The conventional approach to scientific research heavily relies on peer review, where other scientists meticulously evaluate and critique a study before it gets published.
However, this traditional system is bottlenecked due to the surging number of submissions and the scarcity of available human reviewers.
“It’s getting harder and harder for researchers to get high-quality feedback from reviewers,” says James Zou from Stanford University.
In response to this challenge, Zou and his team turned to ChatGPT to discover whether the chatbot could deliver clear, objective feedback on research papers. They used GPT-4 to review over 3,000 manuscripts from Nature and more than 1700 papers from the International Conference on Learning Representations (ICLR).
When comparing ChatGPT’s feedback to that of human reviewers on the same papers, they found that over 50% of the AI’s comments on the Nature papers and more than 77% on the ICLR papers aligned with the points raised by human reviewers.
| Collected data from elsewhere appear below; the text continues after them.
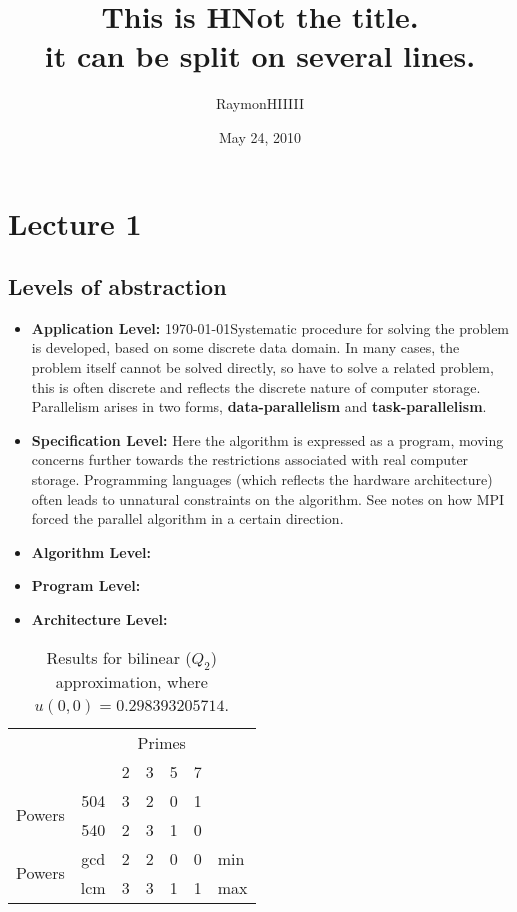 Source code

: \documentclass[12pt,a4paper]{article}
\begin{document}
\title{This is HNot the title. \\ it can be split on several lines.}
\author{RaymonHIIIII}
\date{May 24, 2010}
\maketitle
 
\section*{Lecture 1}
\subsection*{Levels of abstraction}

\begin{itemize}
  \item \textbf{Application Level:} \today Systematic procedure for solving the problem is developed, based on some discrete data domain. In many cases, the problem itself cannot be solved directly, so have to solve a related problem, this is often discrete and reflects the discrete nature of computer storage. Parallelism arises in two forms, \textbf{data-parallelism} and \textbf{task-parallelism}.
   \item \textbf{Specification Level:} Here the algorithm is expressed as a program, moving concerns further towards the restrictions associated with real computer storage. Programming languages (which reflects the hardware architecture) often leads to unnatural constraints on the algorithm. See notes on how MPI forced the parallel algorithm in a certain direction. \cite{duffy}
   \item \textbf{Algorithm Level:}
   \item \textbf{Program Level:}
   \item \textbf{Architecture Level:}
 \end{itemize}
 
 \begin{table}[ht]
 \begin{center}
 \begin{tabular}{cc|c|c|c|c|l}
 \cline{3-6}
 & & \multicolumn{4}{|c|}{Primes} \\ 
 \cline{3-6}
 & & 2 & 3 & 5 & 7 \\ 
 \cline{1-6}
 \multicolumn{1}{|c|}{\multirow{2}{*}{Powers}} & \multicolumn{1}{|c|}{504} & 3 & 2 & 0 & 1 & \\ 
 \cline{2-6}
 \multicolumn{1}{|c|}{}                        & \multicolumn{1}{|c|}{540} & 2 & 3 & 1 & 0 & \\ 
 \cline{1-6}
 \multicolumn{1}{|c|}{\multirow{2}{*}{Powers}} & \multicolumn{1}{|c|}{gcd} & 2 & 2 & 0 & 0 & min \\
 \cline{2-6}
 \multicolumn{1}{|c|}{}                        & \multicolumn{1}{|c|}{lcm} & 3 & 3 & 1 & 1 & max \\
 \cline{1-6}
 \end{tabular}
 \end{center}
 \caption{Results for bilinear ($Q_2$) approximation, where $u(0,0) = 0.298393205714$.}
 \label{table:lable1}
 \end{table}
  
\end{document}
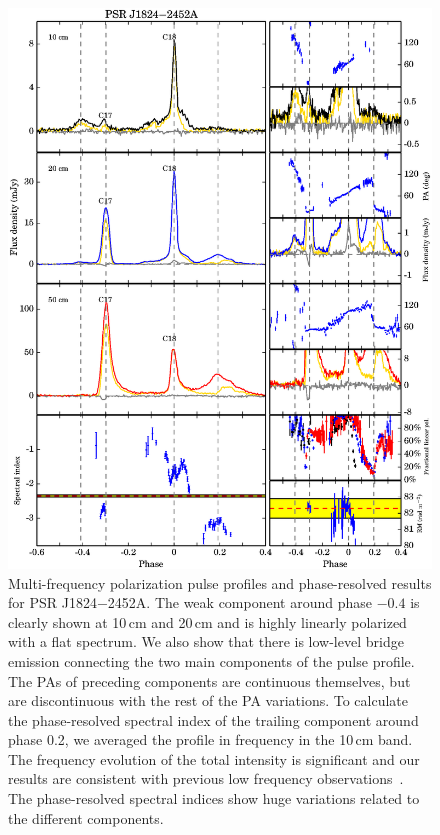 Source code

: \documentclass[useAMS,usenatbib]{mn2e}
\begin{document}
\begin{appendix}
\begin{figure}
\begin{center}
\includegraphics[width=6 in]{1824.ps}
\caption{Multi-frequency polarization pulse profiles and phase-resolved results for PSR J1824$-$2452A. 
The weak component around phase $-0.4$ is clearly shown at 10\,cm and 20\,cm and is highly 
linearly polarized with a flat spectrum. 
%
We also show that there is low-level bridge emission 
connecting the two main components of the pulse profile.
%
The PAs of preceding components are continuous themselves, but are 
discontinuous with the rest of the PA variations.
%
To calculate the phase-resolved spectral index of the trailing component
around phase 0.2, we averaged the profile in frequency in the 10\,cm 
band.
%
The frequency evolution of the total intensity is significant and 
our results are consistent with previous low frequency observations~\citep[e.g.,][]{Stairs99}.
The phase-resolved spectral indices show huge variations related to the 
different components. 
}
\label{1824}
\end{center}
\end{figure}


\end{appendix}
\end{document}

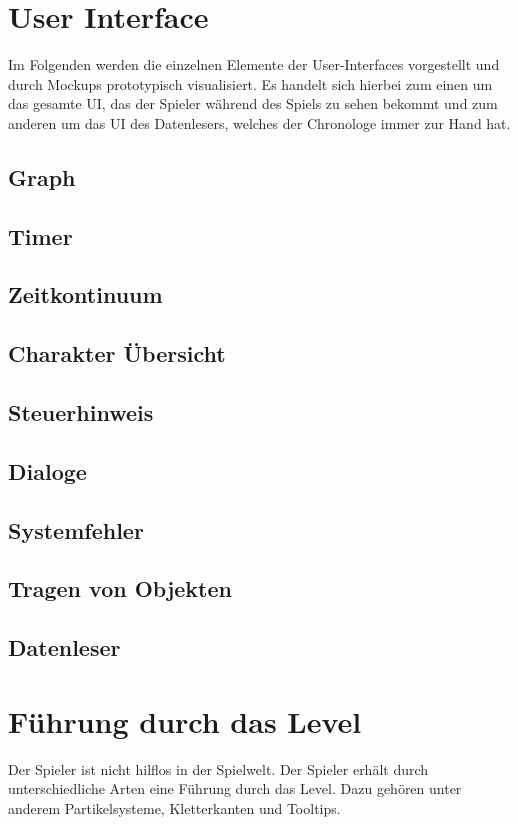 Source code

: \section{User Interface}\label{sec:user-interface}
Im Folgenden werden die einzelnen Elemente der User-Interfaces vorgestellt und durch Mockups prototypisch visualisiert. Es handelt sich hierbei zum einen um das gesamte \ac{UI}, das der Spieler während des Spiels zu sehen bekommt und zum anderen um das \ac{UI} des Datenlesers, welches der Chronologe immer zur Hand hat.
\subsection{Graph}
\subsection{Timer}\label{sec:user_timer}
\subsection{Zeitkontinuum}
\subsection{Charakter Übersicht}\label{sec:character-overview}
\subsection{Steuerhinweis}
\subsection{Dialoge}
\subsection{Systemfehler}
\subsection{Tragen von Objekten}
\subsection{Datenleser}\label{sec:datenleser_ui}
\section{Führung durch das Level}
Der Spieler ist nicht hilflos in der Spielwelt. Der Spieler erhält durch unterschiedliche Arten eine Führung durch das Level. Dazu gehören unter anderem Partikelsysteme, Kletterkanten und Tooltips.
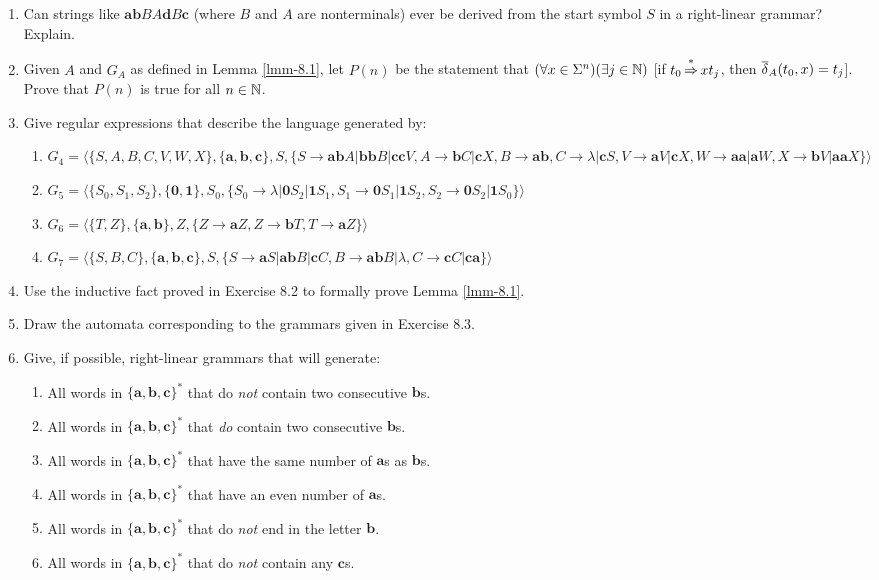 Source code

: \begin{enumerate}[{8.}1. ]
\item Can strings like $\pmb{ab}BA\pmb{d}B\pmb{c}$ (where $B$ and $A$ are nonterminals)
ever be derived from the start symbol $S$ in a right-linear grammar? Explain.

\item Given $A$ and $G_A$ as defined in Lemma \ref{lmm-8.1}, let $P(n)$ be the statement
that $(\forall x\in\Sigma^n)(\exists j\in\NN)$ [if $t_0\DRightarrow xt_j$, then
$\DBAR_A(t_0,x)=t_j$]. Prove that $P(n)$ is true for all $n\in\NN$.

\item Give regular expressions that describe the language generated by:
\begin{enumerate}
\item $G_4 = \langle\{S,A,B,C,V,W,X\},\{\pmb{a},\pmb{b},\pmb{c}\},S,\{S
	\rightarrow\pmb{ab}A|\pmb{bb}B|\pmb{cc}V,A\rightarrow\pmb{b}C|\pmb{c}X,
	B\rightarrow\pmb{ab},C\rightarrow\lambda|\pmb{c}S,V\rightarrow\pmb{a}V|
	\pmb{c}X,W\rightarrow\pmb{aa}|\pmb{a}W,X\rightarrow\pmb{b}V|\pmb{aa}X\}
	\rangle$
\item $G_5 = \langle\{S_0,S_1,S_2\},\{\pmb{0},\pmb{1}\},S_0,\{S_0\rightarrow
	\lambda|\pmb{0}S_2|\pmb{1}S_1,S_1\rightarrow\pmb{0}S_1|\pmb{1}S_2,S_2
	\rightarrow\pmb{0}S_2|\pmb{1}S_0\}\rangle$
\item $G_6 = \langle\{T,Z\},\{\pmb{a},\pmb{b}\},Z,\{Z\rightarrow\pmb{a}Z,Z
	\rightarrow\pmb{b}T,T\rightarrow\pmb{a}Z\}\rangle$
\item $G_7 = \langle\{S,B,C\},\{\pmb{a},\pmb{b},\pmb{c}\},S,\{S\rightarrow
	\pmb{a}S|\pmb{ab}B|\pmb{c}C,B\rightarrow\pmb{ab}B|\lambda,C\rightarrow
	\pmb{c}C|\pmb{ca}\}\rangle$
\end{enumerate}

\item Use the inductive fact proved in Exercise 8.2 to formally prove Lemma
\ref{lmm-8.1}.

\item Draw the automata corresponding to the grammars given in Exercise 8.3.

\item Give, if possible, right-linear grammars that will generate:
\begin{enumerate}
\item All words in $\{\pmb{a},\pmb{b},\pmb{c}\}^*$ that do \emph{not} contain
	two consecutive $\pmb{b}$s.
\item All words in $\{\pmb{a},\pmb{b},\pmb{c}\}^*$ that \emph{do} contain two
	consecutive $\pmb{b}$s.
\item All words in $\{\pmb{a},\pmb{b},\pmb{c}\}^*$ that have the same number of
	$\pmb{a}$s as $\pmb{b}$s.
\item All words in $\{\pmb{a},\pmb{b},\pmb{c}\}^*$ that have an even number of
	$\pmb{a}$s.
\item All words in $\{\pmb{a},\pmb{b},\pmb{c}\}^*$ that do \emph{not} end in the
	letter $\pmb{b}$.
\item All words in $\{\pmb{a},\pmb{b},\pmb{c}\}^*$ that do \emph{not} contain
	any $\pmb{c}$s.
\end{enumerate}


\end{enumerate}
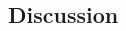 \documentclass[nolinenumbers,preprint2,tighten]{aastex631}
\begin{document}
\begin{CJK*}{UTF8}{gbsn}
\vspace{5mm}
\section{Discussion}\label{sec:discussion}


%







\end{CJK*}
\end{document}
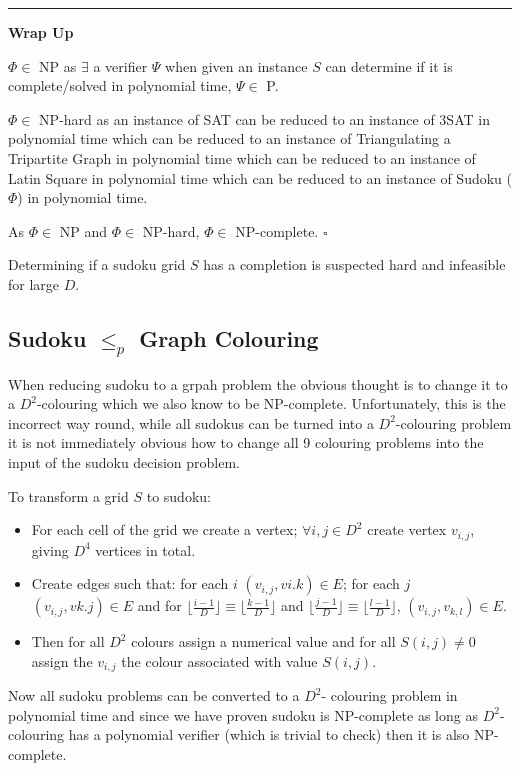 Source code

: \documentclass[a4paper,11pt]{report}
\newcounter{col}
\begin{document}
\noindent\rule{4cm}{0.4pt}

\textbf{Wrap Up} 

$\Phi\in $ NP as $\exists$ a verifier $\Psi$ when given an instance $S$ can determine if it is complete/solved in polynomial time, $\Psi\in$ P.

$\Phi\in $ NP-hard as an instance of SAT can be reduced to an instance of 3SAT in polynomial time which can be reduced to an instance of Triangulating a Tripartite Graph in polynomial time which can be reduced to an instance of Latin Square in polynomial time which can be reduced to an instance of Sudoku ($\Phi$) in polynomial time.

As $\Phi\in$ NP and $\Phi\in$ NP-hard, $\Phi\in$ NP-complete. $\square$

Determining if a sudoku grid $S$ has a completion is suspected hard and infeasible for large $D$.

\subsection{Sudoku $\leq_p$  Graph Colouring}

When reducing sudoku to a grpah problem the obvious thought is to change it to a $D^2$-colouring which we also know to be NP-complete. Unfortunately, this is the incorrect way round, while all sudokus can be turned into a $D^2$-colouring problem it is not immediately obvious how to change all 9 colouring problems into the input of the sudoku decision problem. 

To transform a grid $S$ to sudoku:
\begin{itemize}
\item For each cell of the grid we create a vertex; $\forall i,j\in D^2$ create vertex $v_{i,j}$, giving $D^4$ vertices in total.
\item Create edges such that: for each $i$ $(v_{i,j},v{i.k})\in E$; for each $j$ $(v_{i,j},v{k.j})\in E$ and for $\lfloor\frac{i-1}{D}\rfloor\equiv\lfloor\frac{k-1}{D}\rfloor$ and $\lfloor\frac{j-1}{D}\rfloor\equiv\lfloor\frac{l-1}{D}\rfloor$, $(v_{i,j},v_{k,l})\in E$.
\item Then for all $D^2$ colours assign a numerical value and for all $S(i,j)\neq 0$ assign the $v_{i,j}$ the colour associated with value $S(i,j)$.
\end{itemize}

Now all sudoku problems can be converted to a $D^2$- colouring problem in polynomial time and since we have proven sudoku is NP-complete as long as $D^2$- colouring has a polynomial verifier (which is trivial to check) then it is also NP-complete.  
\end{document}
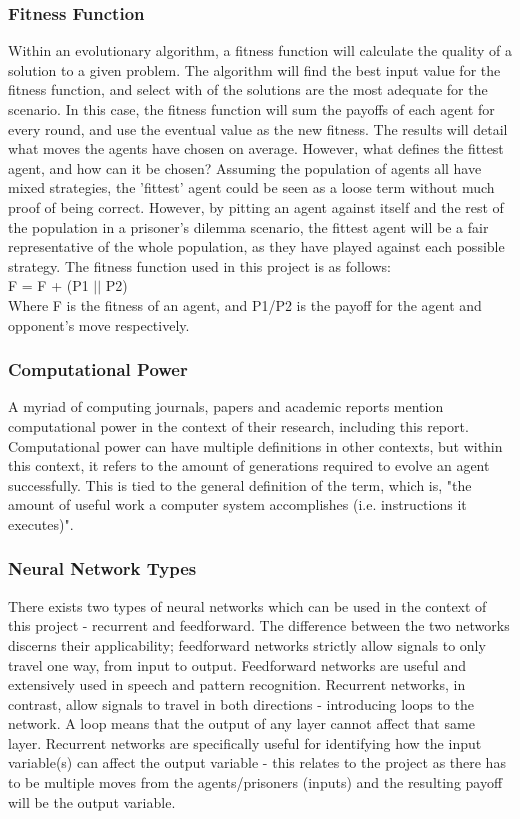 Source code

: \documentclass[12pt,a4paper]{article}
\begin{document}
\subsubsection{Fitness Function}
Within an evolutionary algorithm, a fitness function will calculate the quality of a solution to a given problem. The algorithm will find the best input value for the fitness function, and select with of the solutions are the most adequate for the scenario. In this case, the fitness function will sum the payoffs of each agent for every round, and use the eventual value as the new fitness. The results will detail what moves the agents have chosen on average. However, what defines the fittest agent, and how can it be chosen? Assuming the population of agents all have mixed strategies, the 'fittest' agent could be seen as a loose term without much proof of being correct. However, by pitting an agent against itself and the rest of the population in a prisoner's dilemma scenario, the fittest agent will be a fair representative of the whole population, as they have played against each possible strategy. The fitness function used in this project is as follows: \\

F = F + (P1 $||$  P2) \\

Where F is the fitness of an agent, and P1/P2 is the payoff for the agent and opponent's move respectively.

\subsubsection{Computational Power}
A myriad of computing journals, papers and academic reports mention computational power in the context of their research, including this report. Computational power can have multiple definitions in other contexts, but within this context, it refers to the amount of generations required to evolve an agent successfully. This is tied to the general definition of the term, which is, "the amount of useful work a computer system accomplishes (i.e. instructions it executes)".

\subsubsection{Neural Network Types}
There exists two types of neural networks which can be used in the context of this project - recurrent and feedforward. The difference between the two networks discerns their applicability; feedforward networks strictly allow signals to only travel one way, from input to output. Feedforward networks are useful and extensively used in speech and pattern recognition. Recurrent networks, in contrast, allow signals to travel in both directions - introducing loops to the network. A loop means that the output of any layer cannot affect that same layer. Recurrent networks are specifically useful for identifying how the input variable(s) can affect the output variable - this relates to the project as there has to be multiple moves from the agents/prisoners (inputs) and the resulting payoff will be the output variable.
\end{document}

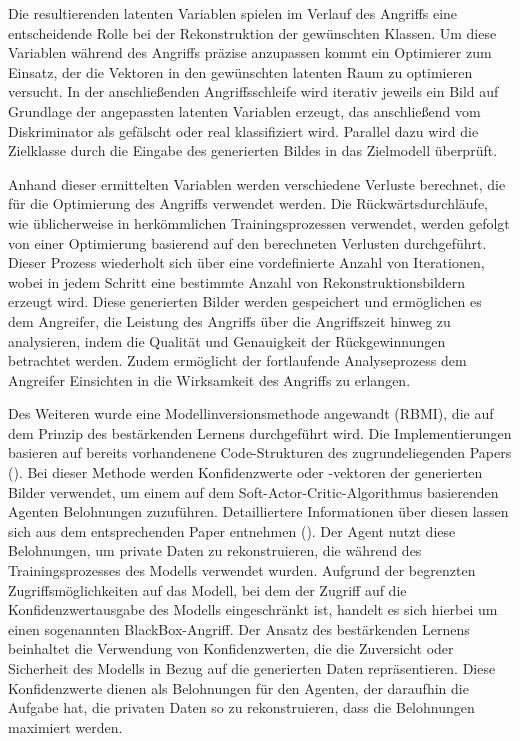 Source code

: Die resultierenden latenten Variablen spielen im Verlauf des Angriffs eine entscheidende Rolle bei der Rekonstruktion der gewünschten Klassen. Um diese Variablen während des Angriffs präzise anzupassen kommt ein Optimierer zum Einsatz, der die Vektoren in den gewünschten latenten Raum zu optimieren versucht. In der anschließenden Angriffsschleife wird iterativ jeweils ein Bild auf Grundlage der angepassten latenten Variablen erzeugt, das anschließend vom Diskriminator als gefälscht oder real klassifiziert wird. Parallel dazu wird die Zielklasse durch die Eingabe des generierten Bildes in das Zielmodell überprüft.

Anhand dieser ermittelten Variablen werden verschiedene Verluste berechnet, die für die Optimierung des Angriffs verwendet werden. Die Rückwärtsdurchläufe, wie üblicherweise in herkömmlichen Trainingsprozessen verwendet, werden gefolgt von einer Optimierung basierend auf den berechneten Verlusten durchgeführt. Dieser Prozess wiederholt sich über eine vordefinierte Anzahl von Iterationen, wobei in jedem Schritt eine bestimmte Anzahl von Rekonstruktionsbildern erzeugt wird. Diese generierten Bilder werden gespeichert und ermöglichen es dem Angreifer, die Leistung des Angriffs über die Angriffszeit hinweg zu analysieren, indem die Qualität und Genauigkeit der Rückgewinnungen betrachtet werden. Zudem ermöglicht der fortlaufende Analyseprozess dem Angreifer Einsichten in die Wirksamkeit des Angriffs zu erlangen.

Des Weiteren wurde eine Modellinversionsmethode angewandt (\glqq RBMI\grqq{}), die auf dem Prinzip des bestärkenden Lernens durchgeführt wird. Die Implementierungen basieren auf bereits vorhandenene Code-Strukturen des zugrundeliegenden Papers (\cite{han_reinforcement_2023}). Bei dieser Methode werden Konfidenzwerte oder -vektoren der generierten Bilder verwendet, um einem  auf dem \glqq Soft-Actor-Critic-Algorithmus\grqq{} basierenden Agenten Belohnungen zuzuführen. Detailliertere Informationen über diesen lassen sich aus dem entsprechenden Paper entnehmen (\cite{haarnoja_soft_2019}). Der Agent nutzt diese Belohnungen, um private Daten zu rekonstruieren, die während des Trainingsprozesses des Modells verwendet wurden. Aufgrund der begrenzten Zugriffsmöglichkeiten auf das Modell, bei dem der Zugriff auf die Konfidenzwertausgabe des Modells eingeschränkt ist, handelt es sich hierbei um einen sogenannten BlackBox-Angriff.
Der Ansatz des bestärkenden Lernens beinhaltet die Verwendung von Konfidenzwerten, die die Zuversicht oder Sicherheit des Modells in Bezug auf die generierten Daten repräsentieren. Diese Konfidenzwerte dienen als Belohnungen für den Agenten, der daraufhin die Aufgabe hat, die privaten Daten so zu rekonstruieren, dass die Belohnungen maximiert werden.

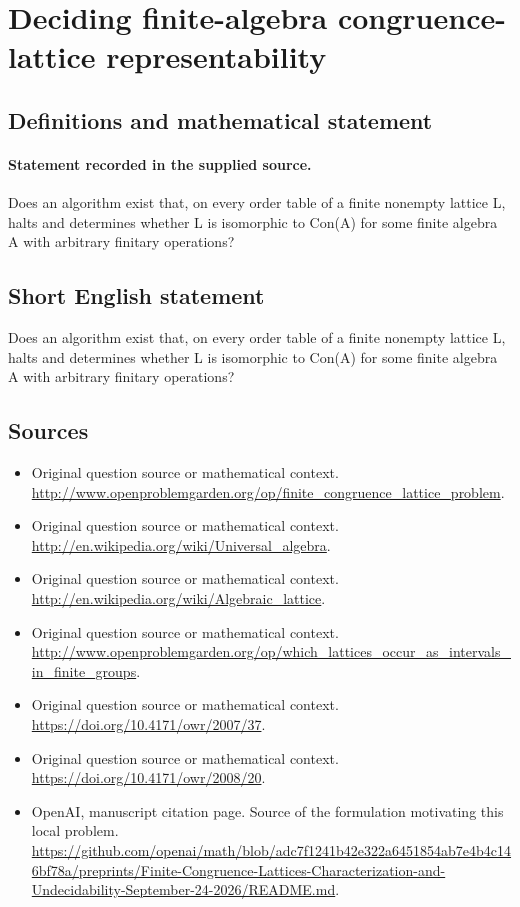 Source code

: \documentclass[11pt]{article}
\begin{document}
\section*{Deciding finite-algebra congruence-lattice representability}\label{30006994}
\subsection{Definitions and mathematical statement}
\paragraph{Statement recorded in the supplied source.}
Does an algorithm exist that, on every order table of a finite nonempty lattice L, halts and determines whether L is isomorphic to Con(A) for some finite algebra A with arbitrary finitary operations?
\subsection{Short English statement}
Does an algorithm exist that, on every order table of a finite nonempty lattice L, halts and determines whether L is isomorphic to Con(A) for some finite algebra A with arbitrary finitary operations?
\subsection{Sources}
\begin{itemize}
\item[S1] Original question source or mathematical context.
\url{http://www.openproblemgarden.org/op/finite_congruence_lattice_problem}.
\item[S2] Original question source or mathematical context.
\url{http://en.wikipedia.org/wiki/Universal_algebra}.
\item[S3] Original question source or mathematical context.
\url{http://en.wikipedia.org/wiki/Algebraic_lattice}.
\item[S4] Original question source or mathematical context.
\url{http://www.openproblemgarden.org/op/which_lattices_occur_as_intervals_in_finite_groups}.
\item[S5] Original question source or mathematical context.
\url{https://doi.org/10.4171/owr/2007/37}.
\item[S6] Original question source or mathematical context.
\url{https://doi.org/10.4171/owr/2008/20}.
\item[S7] OpenAI, manuscript citation page. Source of the formulation motivating this local problem.
\url{https://github.com/openai/math/blob/adc7f1241b42e322a6451854ab7e4b4c146bf78a/preprints/Finite-Congruence-Lattices-Characterization-and-Undecidability-September-24-2026/README.md}.
\end{itemize}
\end{document}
Extending the experiment, the team also used ChatGPT to assess several hundred yet-to-be-peer-reviewed papers on preprint servers.
Gathering feedback from 308 authors in AI and computational biology, they found that over 82% of them deemed ChatGPT’s feedback to be generally more beneficial than some of the past feedback they received from human reviewers.
Despite these promising results, concerns about the AI’s ability to provide nuanced and technically detailed feedback persist.
Moreover, ChatGPT’s feedback can be unpredictable, with variable results depending on the content of the study.
Zou acknowledges these limitations, noting that some researchers found ChatGPT’s feedback overly vague.
The researchers remained optimistic that GPT-4 can assist with some of the heavy lifting of the peer-review process, flagging more obvious errors and inconsistencies.
More about the study
ChatGPT – specifically, the GPT-4 model – is practically effective at reviewing scientific studies and providing rapid feedback.
Here’s more about the study:
- Objective: The study identifies the difficulty in obtaining high-quality human peer reviews. It aimed to explore the use of large language models (LLMs) like GPT-4 to provide scientific feedback on research manuscripts.
- Model design: The researchers created an automated pipeline using GPT-4 to provide comments on the full PDFs of scientific papers. This pipeline is designed to assess how well LLM-generated feedback can supplement or aid the existing peer review processes in scientific publishing.
- Results: The quality of GPT-4’s feedback was evaluated through two studies. The first involved a retrospective analysis, where the generated feedback was compared with human peer reviewer feedback on 3,096 papers from 15 Nature family journals and 1,709 papers from the ICLR machine learning conference. The overlap in the points raised by GPT-4 and human reviewers were quantitatively assessed.
- The second study was conducted with 308 researchers from 110 US institutions in AI and computational biology. These researchers provided their perceptions on the feedback generated by the GPT-4 system in their own papers.
- Conclusions: The researchers found substantial overlap between the points raised by GPT-4 and human reviewers and positive perceptions of the LLM-generated feedback from most participants in the user study. The results suggest that LLM and human feedback can complement each other, although limitations of the LLM-generated feedback were also identified.
GPT-4 was almost certainly exposed to hundreds of thousands of scientific studies, which likely contributes to the model’s ability to accurately dissect and critique research similarly to human peer reviewers.
AI is becoming increasingly intertwined with academic processes. Nature recently surveyed 1,600 researchers about their opinions on generative AIs like ChatGPT, and while many raised concerns of bias, the majority admitted that its integration into the scientific process is inevitable.